EXERCISE
The data must be transcribed exactly, with no line missing.

===== DATASET RECORDS =====

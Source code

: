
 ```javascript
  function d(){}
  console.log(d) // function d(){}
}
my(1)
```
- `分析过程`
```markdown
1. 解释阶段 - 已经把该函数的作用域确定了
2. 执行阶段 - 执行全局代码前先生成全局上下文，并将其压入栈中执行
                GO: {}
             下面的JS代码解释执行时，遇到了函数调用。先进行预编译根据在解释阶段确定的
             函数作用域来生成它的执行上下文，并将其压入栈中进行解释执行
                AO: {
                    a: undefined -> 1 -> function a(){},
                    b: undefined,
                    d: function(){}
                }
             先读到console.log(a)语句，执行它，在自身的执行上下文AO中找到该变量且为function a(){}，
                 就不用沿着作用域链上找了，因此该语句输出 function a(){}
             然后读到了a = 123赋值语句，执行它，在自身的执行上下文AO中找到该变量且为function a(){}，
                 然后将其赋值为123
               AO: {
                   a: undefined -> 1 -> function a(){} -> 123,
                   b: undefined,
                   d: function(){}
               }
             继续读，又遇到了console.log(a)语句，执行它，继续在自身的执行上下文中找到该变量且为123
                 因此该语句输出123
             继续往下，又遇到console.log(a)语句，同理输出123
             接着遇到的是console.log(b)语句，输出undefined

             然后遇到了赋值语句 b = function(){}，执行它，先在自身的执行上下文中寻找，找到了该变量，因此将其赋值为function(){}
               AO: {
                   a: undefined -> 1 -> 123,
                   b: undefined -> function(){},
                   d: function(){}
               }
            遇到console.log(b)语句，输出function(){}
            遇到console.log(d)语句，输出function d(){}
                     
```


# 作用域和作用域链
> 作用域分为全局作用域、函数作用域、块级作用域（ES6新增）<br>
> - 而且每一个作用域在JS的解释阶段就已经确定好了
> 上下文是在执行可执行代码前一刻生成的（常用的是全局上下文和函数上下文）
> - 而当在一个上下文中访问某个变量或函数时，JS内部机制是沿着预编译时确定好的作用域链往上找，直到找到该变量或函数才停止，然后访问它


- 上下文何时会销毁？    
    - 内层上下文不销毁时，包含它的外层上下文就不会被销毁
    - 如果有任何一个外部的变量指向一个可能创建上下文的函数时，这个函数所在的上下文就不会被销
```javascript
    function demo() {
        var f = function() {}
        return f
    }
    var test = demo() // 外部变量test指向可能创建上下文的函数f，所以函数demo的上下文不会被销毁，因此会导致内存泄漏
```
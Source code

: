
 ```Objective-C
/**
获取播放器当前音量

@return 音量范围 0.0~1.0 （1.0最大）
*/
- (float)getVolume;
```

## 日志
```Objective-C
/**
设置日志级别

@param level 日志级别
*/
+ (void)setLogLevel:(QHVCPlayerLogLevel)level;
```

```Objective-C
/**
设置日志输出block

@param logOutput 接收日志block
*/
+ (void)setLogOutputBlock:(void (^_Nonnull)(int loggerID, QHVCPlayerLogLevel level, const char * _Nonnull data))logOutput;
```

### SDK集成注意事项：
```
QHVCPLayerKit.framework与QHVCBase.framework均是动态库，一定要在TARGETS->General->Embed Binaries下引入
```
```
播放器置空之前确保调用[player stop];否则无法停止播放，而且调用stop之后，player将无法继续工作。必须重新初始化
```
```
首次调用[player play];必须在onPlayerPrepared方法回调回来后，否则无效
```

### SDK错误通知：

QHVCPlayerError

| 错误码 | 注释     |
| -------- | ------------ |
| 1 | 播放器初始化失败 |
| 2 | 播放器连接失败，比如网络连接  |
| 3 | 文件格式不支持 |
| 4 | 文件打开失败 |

=====

EXPECTED ANSWER
Source code

:
 ```javascript
  function d(){}
  console.log(d) // function d(){}
}
my(1)
```
- `分析过程`
```markdown
1. 解释阶段 - 已经把该函数的作用域确定了
2. 执行阶段 - 执行全局代码前先生成全局上下文，并将其压入栈中执行
                GO: {}
             下面的JS代码解释执行时，遇到了函数调用。先进行预编译根据在解释阶段确定的
             函数作用域来生成它的执行上下文，并将其压入栈中进行解释执行
                AO: {
                    a: undefined -> 1 -> function a(){},
                    b: undefined,
                    d: function(){}
                }
             先读到console.log(a)语句，执行它，在自身的执行上下文AO中找到该变量且为function a(){}，
                 就不用沿着作用域链上找了，因此该语句输出 function a(){}
             然后读到了a = 123赋值语句，执行它，在自身的执行上下文AO中找到该变量且为function a(){}，
                 然后将其赋值为123
               AO: {
                   a: undefined -> 1 -> function a(){} -> 123,
                   b: undefined,
                   d: function(){}
               }
             继续读，又遇到了console.log(a)语句，执行它，继续在自身的执行上下文中找到该变量且为123
                 因此该语句输出123
             继续往下，又遇到console.log(a)语句，同理输出123
             接着遇到的是console.log(b)语句，输出undefined

             然后遇到了赋值语句 b = function(){}，执行它，先在自身的执行上下文中寻找，找到了该变量，因此将其赋值为function(){}
               AO: {
                   a: undefined -> 1 -> 123,
                   b: undefined -> function(){},
                   d: function(){}
               }
            遇到console.log(b)语句，输出function(){}
            遇到console.log(d)语句，输出function d(){}
                     
```


# 作用域和作用域链
> 作用域分为全局作用域、函数作用域、块级作用域（ES6新增）<br>
> - 而且每一个作用域在JS的解释阶段就已经确定好了
> 上下文是在执行可执行代码前一刻生成的（常用的是全局上下文和函数上下文）
> - 而当在一个上下文中访问某个变量或函数时，JS内部机制是沿着预编译时确定好的作用域链往上找，直到找到该变量或函数才停止，然后访问它


- 上下文何时会销毁？    
    - 内层上下文不销毁时，包含它的外层上下文就不会被销毁
    - 如果有任何一个外部的变量指向一个可能创建上下文的函数时，这个函数所在的上下文就不会被销
```javascript
    function demo() {
        var f = function() {}
        return f
    }
    var test = demo() // 外部变量test指向可能创建上下文的函数f，所以函数demo的上下文不会被销毁，因此会导致内存泄漏
```
Source code

:
 ```Objective-C
/**
获取播放器当前音量

@return 音量范围 0.0~1.0 （1.0最大）
*/
- (float)getVolume;
```

## 日志
```Objective-C
/**
设置日志级别

@param level 日志级别
*/
+ (void)setLogLevel:(QHVCPlayerLogLevel)level;
```

```Objective-C
/**
设置日志输出block

@param logOutput 接收日志block
*/
+ (void)setLogOutputBlock:(void (^_Nonnull)(int loggerID, QHVCPlayerLogLevel level, const char * _Nonnull data))logOutput;
```

### SDK集成注意事项：
```
QHVCPLayerKit.framework与QHVCBase.framework均是动态库，一定要在TARGETS->General->Embed Binaries下引入
```
```
播放器置空之前确保调用[player stop];否则无法停止播放，而且调用stop之后，player将无法继续工作。必须重新初始化
```
```
首次调用[player play];必须在onPlayerPrepared方法回调回来后，否则无效
```

### SDK错误通知：

QHVCPlayerError

| 错误码 | 注释     |
| -------- | ------------ |
| 1 | 播放器初始化失败 |
| 2 | 播放器连接失败，比如网络连接  |
| 3 | 文件格式不支持 |
| 4 | 文件打开失败 |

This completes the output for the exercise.